When tracking wildlife with automated radio telemetry over vast distances, the challenge of deploying enough receivers to get detections grows exponentially. To remedy this, data can be shared between all researchers so that essentially everyone is sharing receivers. This greatly expands the potential for this technology, but it comes with the added responsibility of coordinating projects, detection data and metadata – that’s where Motus comes in.
The Motus Wildlife Tracking System is an international collaborative network of researchers that use automated radio telemetry to simultaneously track hundreds of individuals of numerous species of birds, bats, and insects. The system enables a community of researchers, educators, organizations, and citizens to undertake impactful research and education on the ecology and conservation of migratory animals. When compared to other technologies, automated radio telemetry currently allows researchers to track the smallest animals possible, with high temporal and geographic precision, over great distances.
The philosophy behind Motus is that we’re all working together. At its core, Motus is community science. A community of researchers around the world conducting research on animals that are tracked by a network of coordinated receiving stations. These stations are maintained by a community of researchers, organizations, non-profits, governments, and individuals. In order for this concept to work, the system requires a centralized database and management system that all participants use. Most importantly, in order for your tags to be detected on any other station in the network, or for other project tags to be detected elsewhere, projects, receivers and tags need to be registered with, and have data processed by Motus. While any automated telemetry project can operate in isolation, operating as a Motus project combines the collective impact of local, regional, and even hemispheric projects into one massive collaborative effort that expands the scale and scope of everyone’s work and maximizes the use of scarce research dollars. It also makes data available and more useful for future projects, collaborative endeavors and large-scale meta analyses.

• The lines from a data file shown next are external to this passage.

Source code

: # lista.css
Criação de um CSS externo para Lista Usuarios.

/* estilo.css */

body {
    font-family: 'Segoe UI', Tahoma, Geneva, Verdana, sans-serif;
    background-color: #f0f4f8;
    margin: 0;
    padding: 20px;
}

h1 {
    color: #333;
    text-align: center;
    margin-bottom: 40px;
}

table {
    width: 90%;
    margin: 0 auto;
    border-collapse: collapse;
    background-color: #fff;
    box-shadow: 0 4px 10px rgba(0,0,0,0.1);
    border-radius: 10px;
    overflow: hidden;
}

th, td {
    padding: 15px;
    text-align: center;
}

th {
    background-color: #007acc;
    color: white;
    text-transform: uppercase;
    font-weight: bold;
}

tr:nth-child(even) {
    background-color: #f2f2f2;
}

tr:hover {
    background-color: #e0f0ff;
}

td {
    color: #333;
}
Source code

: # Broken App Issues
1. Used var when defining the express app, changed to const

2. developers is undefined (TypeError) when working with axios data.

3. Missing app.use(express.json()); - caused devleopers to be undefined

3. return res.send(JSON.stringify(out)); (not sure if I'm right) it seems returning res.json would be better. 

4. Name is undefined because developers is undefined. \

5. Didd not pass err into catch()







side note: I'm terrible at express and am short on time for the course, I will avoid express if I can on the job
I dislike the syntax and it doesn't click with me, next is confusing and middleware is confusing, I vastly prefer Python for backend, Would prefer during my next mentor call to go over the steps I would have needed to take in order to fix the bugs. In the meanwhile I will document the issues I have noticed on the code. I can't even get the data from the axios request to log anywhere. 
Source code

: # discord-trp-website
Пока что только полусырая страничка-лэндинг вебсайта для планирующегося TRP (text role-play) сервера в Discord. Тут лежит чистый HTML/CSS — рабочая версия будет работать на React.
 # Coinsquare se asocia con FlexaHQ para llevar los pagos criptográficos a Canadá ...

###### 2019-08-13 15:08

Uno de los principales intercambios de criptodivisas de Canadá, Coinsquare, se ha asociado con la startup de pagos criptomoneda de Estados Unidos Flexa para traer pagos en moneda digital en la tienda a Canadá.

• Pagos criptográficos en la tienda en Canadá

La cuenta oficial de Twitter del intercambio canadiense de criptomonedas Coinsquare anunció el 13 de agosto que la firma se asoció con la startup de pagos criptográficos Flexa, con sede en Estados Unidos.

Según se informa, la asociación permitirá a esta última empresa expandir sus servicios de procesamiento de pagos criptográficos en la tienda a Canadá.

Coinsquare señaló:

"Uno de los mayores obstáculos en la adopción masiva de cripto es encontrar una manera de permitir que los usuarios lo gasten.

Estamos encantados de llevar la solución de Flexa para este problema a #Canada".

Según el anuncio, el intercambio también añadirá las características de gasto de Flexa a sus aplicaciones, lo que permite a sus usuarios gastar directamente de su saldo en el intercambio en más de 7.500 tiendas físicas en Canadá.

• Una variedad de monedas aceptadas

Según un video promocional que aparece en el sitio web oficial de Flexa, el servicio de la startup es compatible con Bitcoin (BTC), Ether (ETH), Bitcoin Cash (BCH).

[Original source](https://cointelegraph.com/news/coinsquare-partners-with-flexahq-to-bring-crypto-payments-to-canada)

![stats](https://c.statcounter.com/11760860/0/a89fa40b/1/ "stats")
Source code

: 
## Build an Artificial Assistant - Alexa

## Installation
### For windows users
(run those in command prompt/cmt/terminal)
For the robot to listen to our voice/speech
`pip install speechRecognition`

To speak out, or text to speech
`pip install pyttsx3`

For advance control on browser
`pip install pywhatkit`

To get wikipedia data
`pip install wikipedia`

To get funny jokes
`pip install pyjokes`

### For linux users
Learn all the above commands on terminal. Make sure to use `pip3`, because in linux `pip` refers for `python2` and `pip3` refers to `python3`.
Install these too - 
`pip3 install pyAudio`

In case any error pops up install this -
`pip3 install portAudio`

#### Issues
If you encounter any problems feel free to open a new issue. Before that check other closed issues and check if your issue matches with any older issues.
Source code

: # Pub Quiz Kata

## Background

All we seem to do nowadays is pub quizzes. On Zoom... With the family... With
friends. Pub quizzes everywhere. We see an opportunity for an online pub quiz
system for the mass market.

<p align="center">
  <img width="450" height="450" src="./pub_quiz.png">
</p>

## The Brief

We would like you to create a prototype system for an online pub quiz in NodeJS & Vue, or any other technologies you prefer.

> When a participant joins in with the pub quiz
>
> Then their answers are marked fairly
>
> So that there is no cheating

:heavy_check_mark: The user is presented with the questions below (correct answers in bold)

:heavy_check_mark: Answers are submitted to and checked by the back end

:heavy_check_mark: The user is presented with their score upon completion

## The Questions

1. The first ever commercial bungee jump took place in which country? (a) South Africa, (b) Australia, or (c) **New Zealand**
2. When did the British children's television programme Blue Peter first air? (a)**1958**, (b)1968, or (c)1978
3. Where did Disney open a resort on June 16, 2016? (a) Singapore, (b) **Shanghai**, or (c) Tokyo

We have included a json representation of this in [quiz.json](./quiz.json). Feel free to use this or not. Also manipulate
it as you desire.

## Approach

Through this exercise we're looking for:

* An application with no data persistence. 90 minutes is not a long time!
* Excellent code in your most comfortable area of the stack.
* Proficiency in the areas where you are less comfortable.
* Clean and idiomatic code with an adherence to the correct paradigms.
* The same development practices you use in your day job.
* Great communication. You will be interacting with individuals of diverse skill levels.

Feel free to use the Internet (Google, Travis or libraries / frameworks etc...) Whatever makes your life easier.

It's FREE to register your project and receivers to the Motus network, contribute data from those receivers, and use the resources on the website. In order for transmitters to be detected by the network, they must be reregistered with Motus and are charged a nominal fee to support data processing and ongoing maintenance and development of the research software platform. See the collaboration policy and fee schedule for more information.
The collaborative nature of Motus relies on a certain level of transparency with respect to data. While basic project and tag summary information is made publicly available, researchers have the ability to customize data accessibility and keep their project and data private if necessary. See the collaboration policy for more information.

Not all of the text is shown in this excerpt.